MSC could idle 17 support ships due to manpower crunch

Puller

(WASHINGTON) — The Military Sealift Command (MSC) has drafted a plan to remove the crews from 17 Navy support ships due to a lack of qualified mariners to operate the vessels across the service, USNI News reported.

The MSC “force generation reset” identified two Lewis and Clark replenishment ships, one fleet oiler, a dozen Spearhead-class expeditionary fast transports (EPF) and two forward-deployed Navy expeditionary sea bases that would enter an “extended maintenance” period and have their crews retasked to other ships in the fleet, three people familiar with the plan told USNI News.

Based on the crew requirements on the platforms, sideling all the ships could reduce the civilian mariner demand for MSC by as many as 700 billets.

A defense official confirmed the basic outline of the plan. Two sources identified the forward-deployed sea bases as USS Lewis B. Puller (ESB 3), based in Bahrain in U.S. Central Command, and USS Hershel “Woody” Williams (ESB 4), based in Naval Support Activity Souda Bay, Greece, and operated in U.S. European and Africa Command.

Puller
Crewmembers on the expeditionary sea base USS Lewis B. Puller would be among those “retasked” to other ships under the Military Sealift Command plan. U.S. Navy photo

A Navy official acknowledged the service was working on a plan to retask civilian mariners but did not provide details.

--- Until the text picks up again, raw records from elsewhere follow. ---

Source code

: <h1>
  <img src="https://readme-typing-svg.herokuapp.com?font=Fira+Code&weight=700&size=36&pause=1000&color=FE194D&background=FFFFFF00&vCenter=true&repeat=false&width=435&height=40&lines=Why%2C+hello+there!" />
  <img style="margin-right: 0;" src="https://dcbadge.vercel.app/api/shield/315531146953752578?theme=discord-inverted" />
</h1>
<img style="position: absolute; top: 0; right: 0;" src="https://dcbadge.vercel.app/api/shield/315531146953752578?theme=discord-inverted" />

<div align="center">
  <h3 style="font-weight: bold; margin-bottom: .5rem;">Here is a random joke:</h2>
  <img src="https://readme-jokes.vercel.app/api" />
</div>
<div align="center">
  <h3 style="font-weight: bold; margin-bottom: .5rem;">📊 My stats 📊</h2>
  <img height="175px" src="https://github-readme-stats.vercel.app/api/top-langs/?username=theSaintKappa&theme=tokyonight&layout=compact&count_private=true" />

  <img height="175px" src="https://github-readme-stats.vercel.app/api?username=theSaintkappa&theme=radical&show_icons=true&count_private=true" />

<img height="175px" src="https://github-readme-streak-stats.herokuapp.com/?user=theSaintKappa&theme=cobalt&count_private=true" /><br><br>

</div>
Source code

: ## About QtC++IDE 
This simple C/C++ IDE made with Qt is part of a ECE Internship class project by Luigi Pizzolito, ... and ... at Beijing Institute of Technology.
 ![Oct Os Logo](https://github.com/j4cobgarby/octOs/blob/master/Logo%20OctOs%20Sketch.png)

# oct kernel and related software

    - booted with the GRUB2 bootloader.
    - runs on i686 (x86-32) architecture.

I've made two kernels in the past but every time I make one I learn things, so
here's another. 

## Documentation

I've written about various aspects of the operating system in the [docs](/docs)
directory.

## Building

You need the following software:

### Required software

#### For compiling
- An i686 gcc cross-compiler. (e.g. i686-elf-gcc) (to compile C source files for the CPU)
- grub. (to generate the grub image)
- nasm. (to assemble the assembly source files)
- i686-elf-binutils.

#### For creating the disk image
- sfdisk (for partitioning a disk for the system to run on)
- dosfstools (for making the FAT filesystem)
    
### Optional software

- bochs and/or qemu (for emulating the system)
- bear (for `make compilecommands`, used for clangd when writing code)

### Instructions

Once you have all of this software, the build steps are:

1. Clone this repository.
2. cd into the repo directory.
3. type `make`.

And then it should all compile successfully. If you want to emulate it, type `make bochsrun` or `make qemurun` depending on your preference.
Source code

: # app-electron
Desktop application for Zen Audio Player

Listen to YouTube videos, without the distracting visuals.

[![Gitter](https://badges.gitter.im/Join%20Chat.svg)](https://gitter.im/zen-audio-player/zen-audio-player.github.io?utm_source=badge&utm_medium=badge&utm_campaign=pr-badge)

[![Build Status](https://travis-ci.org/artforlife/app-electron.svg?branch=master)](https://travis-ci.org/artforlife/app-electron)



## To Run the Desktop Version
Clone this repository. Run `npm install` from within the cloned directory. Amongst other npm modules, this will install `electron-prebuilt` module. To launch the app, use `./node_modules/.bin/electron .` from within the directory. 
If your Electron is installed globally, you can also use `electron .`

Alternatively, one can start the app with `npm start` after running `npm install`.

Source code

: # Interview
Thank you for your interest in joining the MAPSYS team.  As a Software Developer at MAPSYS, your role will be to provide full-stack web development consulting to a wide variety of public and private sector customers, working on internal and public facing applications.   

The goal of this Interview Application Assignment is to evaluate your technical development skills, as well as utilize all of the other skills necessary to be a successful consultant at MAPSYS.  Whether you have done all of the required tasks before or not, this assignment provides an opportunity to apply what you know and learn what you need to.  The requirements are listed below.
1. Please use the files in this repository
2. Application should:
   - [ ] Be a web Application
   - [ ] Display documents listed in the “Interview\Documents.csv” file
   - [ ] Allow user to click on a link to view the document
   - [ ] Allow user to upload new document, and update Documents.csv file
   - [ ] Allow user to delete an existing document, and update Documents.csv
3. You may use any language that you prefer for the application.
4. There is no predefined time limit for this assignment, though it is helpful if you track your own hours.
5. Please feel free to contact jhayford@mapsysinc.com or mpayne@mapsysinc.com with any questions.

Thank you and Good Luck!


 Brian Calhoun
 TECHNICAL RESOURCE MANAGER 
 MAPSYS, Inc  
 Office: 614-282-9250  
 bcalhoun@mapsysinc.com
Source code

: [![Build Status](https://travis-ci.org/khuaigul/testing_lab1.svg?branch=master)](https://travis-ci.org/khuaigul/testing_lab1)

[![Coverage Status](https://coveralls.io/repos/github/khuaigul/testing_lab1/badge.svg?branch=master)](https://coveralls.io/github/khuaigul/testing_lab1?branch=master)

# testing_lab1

The new effort, known informally as “the great reset,” has yet to be adopted by the Navy and is awaiting approval from Chief of Naval Operations Adm. Lisa Franchetti.

The Military Sealift Command operates a fleet of logistics ships that refuel and resupply the Navy’s ships around the world and are crewed by 5,500 civilians who are employed by the Navy. Across the MSC there are about 4,500 billets for mariners on a wide variety of U.S. support ships ranging from resupply vessels, fleet oilers, salvage ships, the Navy’s two command ships, submarine tenders and hospital ships.

For every billet on an MSC ship there are about 1.27 mariners to fill the positions, a ratio that two former MSC master mariners said was unsustainable.

“If you’re required to have 100 people on a vessel, there are only 27 more people on shore at any given time to rotate those crewmembers,” a former MSC mariner told USNI News.

At that ratio, a mariner would be at sea for four months and off for about a month ­and then return.

“That math just doesn’t work,” the former mariner said. “No one is able to have a healthy work-life balance and be able to get off the ship and get adequate time to go home, have time at home with their family, take leave, take care of medical requirements (in that time frame). There is so much training required of every billet at MSC to stay proficient with Navy requirements and training and merchant marine credentialing.”

The Marine Engineers’ Beneficial Association union contracts require their members to work with two mariners for every billet, which translates to a paid month off for every month at sea.

If the Navy and MSC elect to reassign the crews of all 17 ships, the so-called great reset could free up 600 to 700 sailors to the larger MSC pool. That would bring the ratio closer to 1.5 mariners per billet and allow MSC mariners more time on shore and allow the Navy to crew newer support vessels like the John Lewis-class fleet oiler. Three have delivered to the Navy, but none have deployed in part due to crew availability, USNI News said.

The punishing schedule for the mariners led to a retention issue for MSC that was accelerated by the severe “gangway up” COVID-19 prevention measures ordered by retired MSC commander Rear Adm. Michael Wettlaufer.

“(During) COVID nobody was getting off the ship, mariners were being treated poorly and so they started to quit,” a retired MSC mariner said. Since then, “mariners have been quitting at a greater rate than MSC can hire new ones. … People say ‘I had to quit because it’s a terrible work-life balance. I can’t go to sea and also have a family, so I got to leave.’”

That pressure to retain experienced mariners led to the decision to craft the plan to sideline ships, three sources familiar with the plan said.

“This is basically the result of many years of neglect and mismanagement of their force,” Sal Mercogliano, former MSC mariner and associate professor of history at Campbell University, told USNI News on Thursday. “They are just burning through people.”